Cuando el vampiro quiere dar miedo, recupera su ancestral genealogía y deviene “nosferatu” depredador, incluso sexual, como el delirante Nosferatu en Venecia (1988) de Augusto Caminito, donde Kinski se toma la revancha de Herzog. O el divertido Orlok/Schreck de Willem Dafoe en la cinéfaga y cinéfila La sombra del vampiro (2000) del amigo de Marilyn Manson E. Elias Merhige.
Pero la fuerza del “nosferatu” no reside solo en su icónico aspecto, sino sobre todo en su sombra. Es la sombra de Nosferatu, película y criatura, la que sobrevuela e inspira los mejores momentos del Drácula (1992) de Francis Ford Coppola. Es usando sus mágicas sombras como se materializan los vampiros de la estupenda saga de Serie B iniciada por Ted Nicolau con Subspecies (1991), llegando hasta el presente con Subspecies V: Blood Rise (2023), a mayor gloria de Anders Hove como Radu, “nosferatu” repulsivo y fascinante al tiempo.

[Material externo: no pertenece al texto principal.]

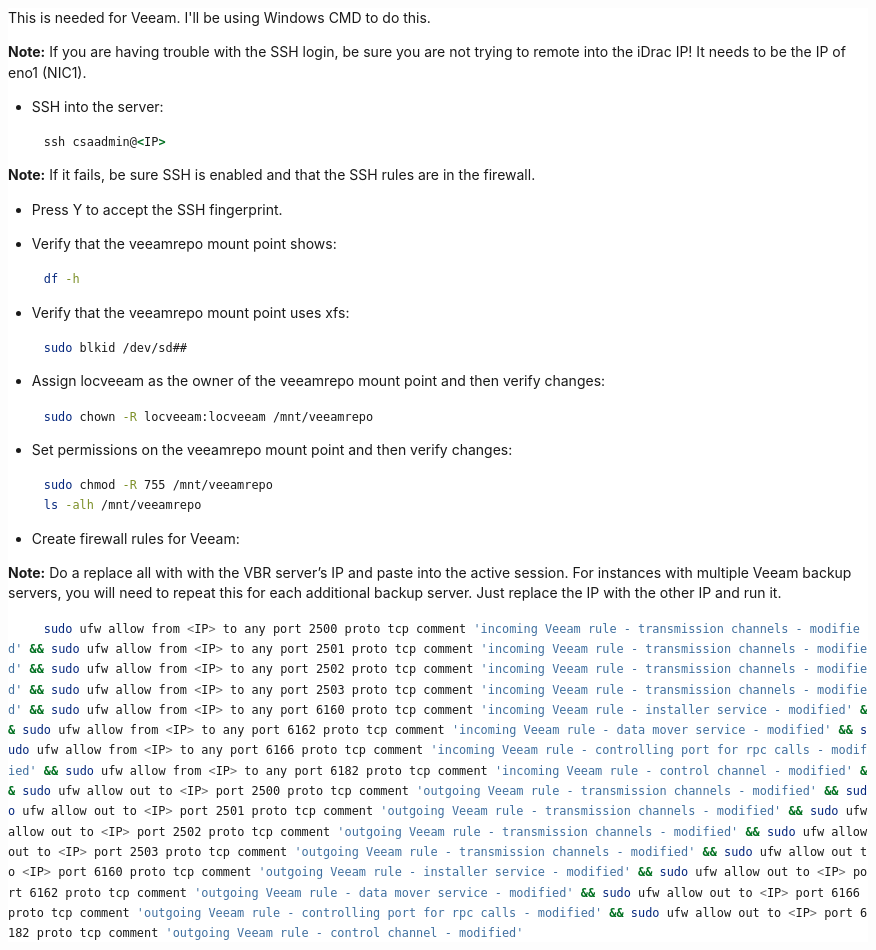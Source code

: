 This is needed for Veeam. I'll be using Windows CMD to do this.

**Note:** If you are having trouble with the SSH login, be sure you are not trying to remote into the iDrac IP! It needs to be the IP of eno1 (NIC1).

- SSH into the server:

```bat
     ssh csaadmin@<IP>
```

**Note:** If it fails, be sure SSH is enabled and that the SSH rules are in the firewall.

- Press Y to accept the SSH fingerprint.

- Verify that the veeamrepo mount point shows:

```bash
     df -h
```

- Verify that the veeamrepo mount point uses xfs:

```bash
     sudo blkid /dev/sd##
```

- Assign locveeam as the owner of the veeamrepo mount point and then verify changes:

```bash
     sudo chown -R locveeam:locveeam /mnt/veeamrepo
```

- Set permissions on the veeamrepo mount point and then verify changes:

```bash
     sudo chmod -R 755 /mnt/veeamrepo
     ls -alh /mnt/veeamrepo
```

- Create firewall rules for Veeam:

**Note:** Do a replace all with <IP> with the VBR server’s IP and paste into the active session. For instances with multiple Veeam backup servers, you will need to repeat this for each additional backup server. Just replace the IP with the other IP and run it.

```bash
     sudo ufw allow from <IP> to any port 2500 proto tcp comment 'incoming Veeam rule - transmission channels - modified' && sudo ufw allow from <IP> to any port 2501 proto tcp comment 'incoming Veeam rule - transmission channels - modified' && sudo ufw allow from <IP> to any port 2502 proto tcp comment 'incoming Veeam rule - transmission channels - modified' && sudo ufw allow from <IP> to any port 2503 proto tcp comment 'incoming Veeam rule - transmission channels - modified' && sudo ufw allow from <IP> to any port 6160 proto tcp comment 'incoming Veeam rule - installer service - modified' && sudo ufw allow from <IP> to any port 6162 proto tcp comment 'incoming Veeam rule - data mover service - modified' && sudo ufw allow from <IP> to any port 6166 proto tcp comment 'incoming Veeam rule - controlling port for rpc calls - modified' && sudo ufw allow from <IP> to any port 6182 proto tcp comment 'incoming Veeam rule - control channel - modified' && sudo ufw allow out to <IP> port 2500 proto tcp comment 'outgoing Veeam rule - transmission channels - modified' && sudo ufw allow out to <IP> port 2501 proto tcp comment 'outgoing Veeam rule - transmission channels - modified' && sudo ufw allow out to <IP> port 2502 proto tcp comment 'outgoing Veeam rule - transmission channels - modified' && sudo ufw allow out to <IP> port 2503 proto tcp comment 'outgoing Veeam rule - transmission channels - modified' && sudo ufw allow out to <IP> port 6160 proto tcp comment 'outgoing Veeam rule - installer service - modified' && sudo ufw allow out to <IP> port 6162 proto tcp comment 'outgoing Veeam rule - data mover service - modified' && sudo ufw allow out to <IP> port 6166 proto tcp comment 'outgoing Veeam rule - controlling port for rpc calls - modified' && sudo ufw allow out to <IP> port 6182 proto tcp comment 'outgoing Veeam rule - control channel - modified'
```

A través de su sombra sobrenatural e inmortal, tanto o más que de su infecto aspecto carroñero, el Conde Orlok sigue entre nosotros. Su prole se mezcla a menudo con la del romántico y elegante Drácula, pero conservando siempre su propio carácter diabólico, animal. Para recordarnos que por mucho que se les quiera domesticar, por muchos “crepúsculos” de guapos vampiros convertidos en virginales criaturas de luz, en su interior oscuro y primitivo está y debe estar siempre la sombra de Nosferatu, película y criatura. Que muerde.